*** DATA TO EXAMINE ***

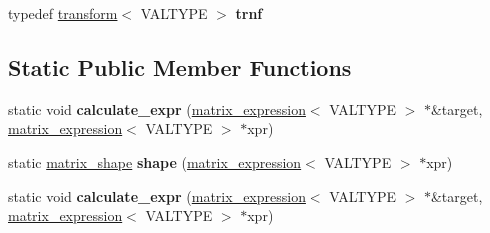 \begin{DoxyCompactItemize}
\item 
\hypertarget{class__lace__expressions_1_1__summa__specific_3_01VALTYPE_00_01matrix__expression_3_01VALTYPE_01_4_01_4_ae4032ee28b6df73b5b39c1dc87340604}{typedef \hyperlink{class__lace__expressions_1_1transform}{transform}$<$ V\-A\-L\-T\-Y\-P\-E $>$ {\bfseries trnf}}\label{class__lace__expressions_1_1__summa__specific_3_01VALTYPE_00_01matrix__expression_3_01VALTYPE_01_4_01_4_ae4032ee28b6df73b5b39c1dc87340604}

\end{DoxyCompactItemize}
\subsection*{Static Public Member Functions}
\begin{DoxyCompactItemize}
\item 
\hypertarget{class__lace__expressions_1_1__summa__specific_3_01VALTYPE_00_01matrix__expression_3_01VALTYPE_01_4_01_4_a01389dcbd20d86981a4b94e48a0f5bea}{static void {\bfseries calculate\-\_\-expr} (\hyperlink{class__lace__expressions_1_1matrix__expression}{matrix\-\_\-expression}$<$ V\-A\-L\-T\-Y\-P\-E $>$ $\ast$\&target, \hyperlink{class__lace__expressions_1_1matrix__expression}{matrix\-\_\-expression}$<$ V\-A\-L\-T\-Y\-P\-E $>$ $\ast$xpr)}\label{class__lace__expressions_1_1__summa__specific_3_01VALTYPE_00_01matrix__expression_3_01VALTYPE_01_4_01_4_a01389dcbd20d86981a4b94e48a0f5bea}

\item 
\hypertarget{class__lace__expressions_1_1__summa__specific_3_01VALTYPE_00_01matrix__expression_3_01VALTYPE_01_4_01_4_a0d049beb3d828e2daf4c8aad3983f073}{static \hyperlink{struct__lace__storage_1_1matrix__shape}{matrix\-\_\-shape} {\bfseries shape} (\hyperlink{class__lace__expressions_1_1matrix__expression}{matrix\-\_\-expression}$<$ V\-A\-L\-T\-Y\-P\-E $>$ $\ast$xpr)}\label{class__lace__expressions_1_1__summa__specific_3_01VALTYPE_00_01matrix__expression_3_01VALTYPE_01_4_01_4_a0d049beb3d828e2daf4c8aad3983f073}

\item 
\hypertarget{class__lace__expressions_1_1__summa__specific_3_01VALTYPE_00_01matrix__expression_3_01VALTYPE_01_4_01_4_a01389dcbd20d86981a4b94e48a0f5bea}{static void {\bfseries calculate\-\_\-expr} (\hyperlink{class__lace__expressions_1_1matrix__expression}{matrix\-\_\-expression}$<$ V\-A\-L\-T\-Y\-P\-E $>$ $\ast$\&target, \hyperlink{class__lace__expressions_1_1matrix__expression}{matrix\-\_\-expression}$<$ V\-A\-L\-T\-Y\-P\-E $>$ $\ast$xpr)}\label{class__lace__expressions_1_1__summa__specific_3_01VALTYPE_00_01matrix__expression_3_01VALTYPE_01_4_01_4_a01389dcbd20d86981a4b94e48a0f5bea}


\end{DoxyCompactItemize}
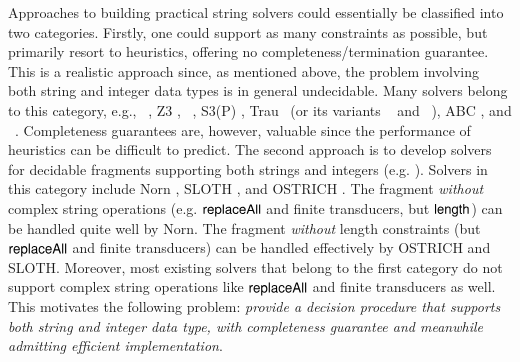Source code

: Approaches to building practical string solvers could essentially be classified
into two categories. Firstly, one could support as many constraints as possible, but 
primarily resort to heuristics, 
offering no completeness/termination guarantee. This is a realistic approach 
since, as
mentioned above, the problem involving both string and integer data types is in 
general undecidable. Many solvers
belong to this category, e.g., 
{\cvc}~\cite{cvc4}, Z3 \cite{BTV09,Z3}, {\zthree}~\cite{Z3-str3}, S3(P) \cite{S3,TCJ16},
Trau~\cite{Abdulla17} (or its variants {\trauplus}~\cite{AbdullaA+19} and {\zthreetrau}~\cite{Z3-trau}), ABC \cite{ABC}, and \slent~\cite{WC+18}.
%
%
Completeness guarantees are, however, valuable since %
the 
performance of heuristics can be difficult to predict.
The second approach is to develop solvers for decidable fragments
supporting both strings and integers (e.g. %
\cite{Vijay-length,BFL13,Abdulla14,AbdullaA+19,LB16,CCH+18,CHL+19,HJLRV18}). 
Solvers in this category include Norn \cite{Abdulla14}, SLOTH
\cite{HJLRV18}, and OSTRICH \cite{CHL+19}. 
The fragment \emph{without} complex string operations (e.g. $\mathsf{replaceAll}$ and
finite transducers, but $\mathsf{length}$) can be handled quite well by Norn. The fragment \emph{without} length
constraints (but $\mathsf{replaceAll}$ and finite transducers)
can be handled effectively by OSTRICH and SLOTH. 
Moreover, most existing solvers that belong to the first category do not support
complex string operations like $\mathsf{replaceAll}$ and finite transducers as well.
This motivates the following problem: 
\emph{provide a decision procedure that supports both string and integer data type, with completeness guarantee and meanwhile admitting efficient implementation}.

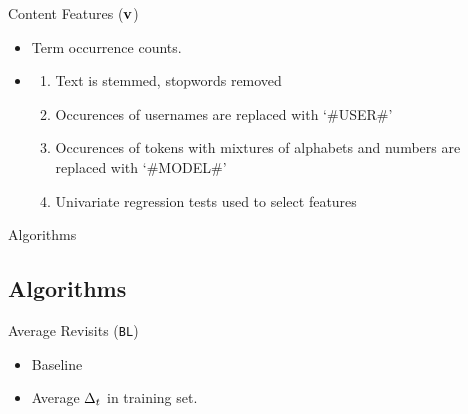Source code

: \documentclass[12pt]{../presentation}
\begin{document}
	\begin{frame}{Content Features ($\mathbf{v}$)}
	\begin{itemize}
		\item Term occurrence counts.
		\item
		\begin{enumerate}
			\item Text is stemmed, stopwords removed
			\item Occurences of usernames are replaced with `\#USER\#'
			\item Occurences of tokens with mixtures of alphabets and numbers are 
				replaced with `\#MODEL\#'
			\item Univariate regression tests used to select features
		\end{enumerate}
	\end{itemize}
 

	\end{frame}
\begin{frame}
	\huge Algorithms
\end{frame}
\subsection{Algorithms}
	\begin{frame}{Average Revisits (\texttt{BL})}
		\begin{itemize}
			\item Baseline
			\item Average $\Delta_t$ in training set.
		\end{itemize}
	\end{frame}
\end{document}
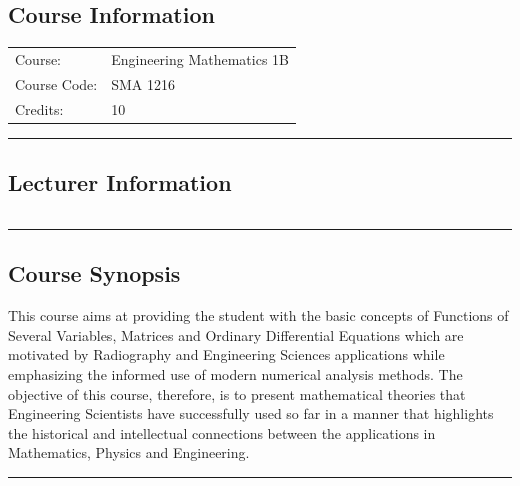 
\subsection*{Course Information}\label{course:sma3116}
\vspace{0ex}%
\noindent\parbox{0.5\textwidth}{%
    \noindent\begin{tabular}{@{}ll}
                 \textsf{Course:}          & 	Engineering Mathematics 1B   \\
                 \textsf{Course Code:}         & 	SMA 1216    \\
                 \textsf{Credits:}    & 	10
    \end{tabular}}
\vspace{2ex}\hrule\vspace{2ex}

\subsection*{Lecturer Information}
\noindent\parbox{0.5\textwidth}{%
    \noindent\begin{tabular}{@{}ll}
                 
    \end{tabular}}
\vspace{2ex}\hrule\vspace{2ex}


\subsection*{Course Synopsis}
This course aims at providing the student with the basic concepts of Functions of Several Variables, Matrices and Ordinary Differential Equations which are motivated by Radiography and Engineering Sciences applications while emphasizing the informed use of modern numerical analysis methods.
The objective of this course, therefore, is to present mathematical theories that Engineering Scientists have successfully used so far in a manner that highlights the historical and intellectual connections between the applications in Mathematics, Physics and Engineering.
\vspace{2ex} \hrule\vspace{2ex}

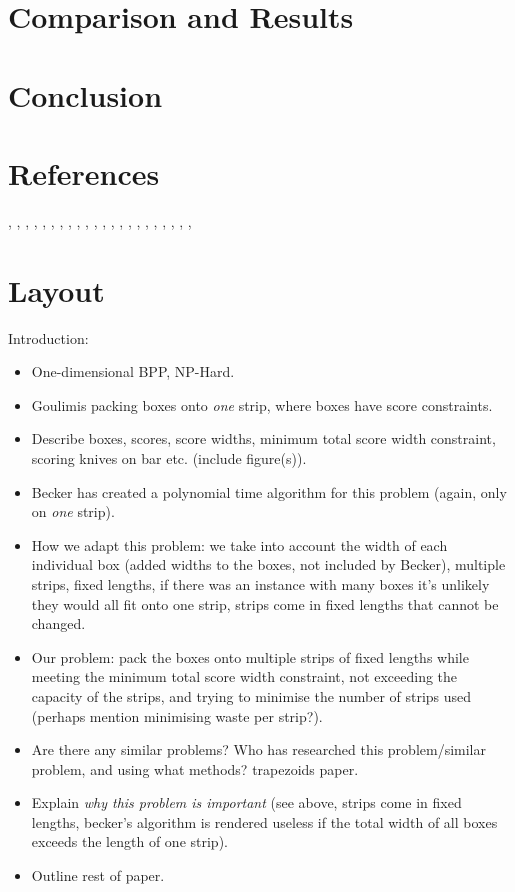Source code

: \documentclass[oribibl]{llncs}
\begin{document}
\section{Comparison and Results}



\section{Conclusion}


\section{References}
\cite{becker2010}, \cite{becker2015}, \cite{coffman1978}, \cite{dosa2007}, \cite{eilon1971}, \cite{garey1979}, \cite{gilmore1961}, \cite{gilmore1963}, \cite{goulimis2004}, \cite{johnson1974worst}, \cite{johnson1974fast}, \cite{hung1978}, \cite{garey1972}, \cite{johnson1973}, \cite{karp1972}, \cite{korf2002}, \cite{lewis2009}, \cite{lewis2017}, \cite{lewis2011}, \cite{mahadev1994}, \cite{mahadev1995}, \cite{martello1990a}, \cite{martello1990b}

\section{Layout}
Introduction:
\begin{itemize}
	\item One-dimensional BPP, NP-Hard.
	\item Goulimis packing boxes onto \textit{one} strip, where boxes have score constraints.
	\item Describe boxes, scores, score widths, minimum total score width constraint, scoring knives on bar etc. (include figure(s)).
	\item Becker has created a polynomial time algorithm for this problem (again, only on \textit{one} strip).
	\item How we adapt this problem: we take into account the width of each individual box (added widths to the boxes, not included by Becker), multiple strips, fixed lengths, if there was an instance with many boxes it's unlikely they would all fit onto one strip, strips come in fixed lengths that cannot be changed.
	\item Our problem: pack the boxes onto multiple strips of fixed lengths while meeting the minimum total score width constraint, not exceeding the capacity of the strips, and trying to minimise the number of strips used (perhaps mention minimising waste per strip?).
	\item Are there any similar problems? Who has researched this problem/similar problem, and using what methods? \cite{lewis2017} trapezoids paper. 
	\item Explain \textit{why this problem is important} (see above, strips come in fixed lengths, becker's algorithm is rendered useless if the total width of all boxes exceeds the length of one strip).
	\item Outline rest of paper.	
\end{itemize}
\end{document}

*** End of DATA TO EXAMINE ***

◆ TASK TO COMPLETE:
Check the data for the word "category" and pull out the lines that have it.

◆ ANSWER TO THE EXERCISE:
belong to this category, e.g., 
Solvers in this category include Norn \cite{Abdulla14}, SLOTH
Moreover, most existing solvers that belong to the first category do not support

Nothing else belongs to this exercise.